All-Star Weekend 2018 will be Feb. 16-18 in Los Angeles.
There will be a $75,000 difference between the winners' and losers' earnings, as opposed to just $25,000. Some players have bonuses in their contracts tied to All-Star appearances, but that is independent of the boost the league is rewarding the All-Star Game winners.
All-Star players who spoke to ESPN overwhelmingly agreed that this financial incentive is a game-changer. Most of the All-Stars said they were unaware of the salary hike.
"Well, I would like to think so," Boston Celtics forward Al Horford told ESPN. "I think guys will definitely take the game more seriously. In the last couple of years, the games haven't been good, and we're all aware of that. Regardless of that, I think guys are going to come out and compete.

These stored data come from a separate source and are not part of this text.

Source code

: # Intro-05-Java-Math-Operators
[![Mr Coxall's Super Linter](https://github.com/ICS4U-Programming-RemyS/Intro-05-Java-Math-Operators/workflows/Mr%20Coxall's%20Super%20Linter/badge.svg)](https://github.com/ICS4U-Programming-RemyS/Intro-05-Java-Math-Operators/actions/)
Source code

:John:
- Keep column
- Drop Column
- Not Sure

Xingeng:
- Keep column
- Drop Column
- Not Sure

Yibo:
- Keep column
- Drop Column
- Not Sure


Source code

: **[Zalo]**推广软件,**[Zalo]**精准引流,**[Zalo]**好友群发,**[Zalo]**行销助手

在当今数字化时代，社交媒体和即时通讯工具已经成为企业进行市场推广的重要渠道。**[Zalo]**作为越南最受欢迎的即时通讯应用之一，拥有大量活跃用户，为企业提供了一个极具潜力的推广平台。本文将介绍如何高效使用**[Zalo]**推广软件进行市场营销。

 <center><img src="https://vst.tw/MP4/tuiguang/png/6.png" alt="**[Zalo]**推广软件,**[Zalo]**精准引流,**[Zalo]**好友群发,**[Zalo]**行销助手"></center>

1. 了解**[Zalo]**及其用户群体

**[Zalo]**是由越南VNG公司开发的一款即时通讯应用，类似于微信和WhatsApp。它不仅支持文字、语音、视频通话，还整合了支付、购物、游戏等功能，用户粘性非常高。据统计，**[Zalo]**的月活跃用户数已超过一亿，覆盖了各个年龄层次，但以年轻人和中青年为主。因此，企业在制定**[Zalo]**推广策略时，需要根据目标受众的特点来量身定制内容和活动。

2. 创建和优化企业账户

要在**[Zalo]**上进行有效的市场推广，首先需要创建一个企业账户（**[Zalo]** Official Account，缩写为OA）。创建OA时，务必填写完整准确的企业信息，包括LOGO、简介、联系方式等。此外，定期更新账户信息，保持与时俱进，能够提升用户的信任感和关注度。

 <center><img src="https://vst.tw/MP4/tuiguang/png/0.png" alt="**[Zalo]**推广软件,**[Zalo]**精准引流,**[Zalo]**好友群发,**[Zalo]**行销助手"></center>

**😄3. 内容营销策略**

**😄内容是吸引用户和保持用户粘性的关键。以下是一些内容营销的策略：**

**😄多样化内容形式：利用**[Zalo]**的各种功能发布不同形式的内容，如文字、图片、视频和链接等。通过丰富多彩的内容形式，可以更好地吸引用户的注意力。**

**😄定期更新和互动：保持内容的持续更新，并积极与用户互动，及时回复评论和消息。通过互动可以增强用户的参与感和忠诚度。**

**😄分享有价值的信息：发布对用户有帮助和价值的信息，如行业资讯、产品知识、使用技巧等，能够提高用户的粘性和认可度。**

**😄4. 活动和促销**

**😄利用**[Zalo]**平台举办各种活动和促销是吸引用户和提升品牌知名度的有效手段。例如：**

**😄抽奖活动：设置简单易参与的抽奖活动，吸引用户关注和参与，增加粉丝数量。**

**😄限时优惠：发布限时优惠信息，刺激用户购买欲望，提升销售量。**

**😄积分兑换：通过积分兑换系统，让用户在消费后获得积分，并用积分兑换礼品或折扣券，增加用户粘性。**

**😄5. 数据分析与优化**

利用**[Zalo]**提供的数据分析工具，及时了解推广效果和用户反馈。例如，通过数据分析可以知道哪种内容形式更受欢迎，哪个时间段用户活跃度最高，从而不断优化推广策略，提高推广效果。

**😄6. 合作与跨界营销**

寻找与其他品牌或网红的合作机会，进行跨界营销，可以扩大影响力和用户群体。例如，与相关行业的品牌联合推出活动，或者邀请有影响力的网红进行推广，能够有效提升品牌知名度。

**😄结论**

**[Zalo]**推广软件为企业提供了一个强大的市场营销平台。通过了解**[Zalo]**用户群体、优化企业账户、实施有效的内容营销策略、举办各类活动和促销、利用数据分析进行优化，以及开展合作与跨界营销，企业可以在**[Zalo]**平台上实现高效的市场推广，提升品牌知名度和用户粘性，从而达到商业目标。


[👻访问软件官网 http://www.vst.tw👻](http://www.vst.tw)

But that's a big incentive, for sure. We're going to be diving for loose balls out there."
Over the years, there have been heightened complaints about the players not taking the game seriously enough, with porous defense and half-hearted offensive showings. That could change dramatically.
"That'll certainly make it more interesting," Boston Celtics guard Kyrie Irving said regarding the $100,000 winner's prize. "That's a huge difference."
"I think it will help, for sure. That's a lot of money," Golden State Warriors guard Klay Thompson told ESPN. "It will definitely help."
This season, the NBA removed the Eastern Conference vs. Western Conference format and implemented a draft in which two captains, the top vote-getter in each conference, make the selections. Furthermore, the teams will play for a local charity. The belief is that the intensity might pick up with such alterations.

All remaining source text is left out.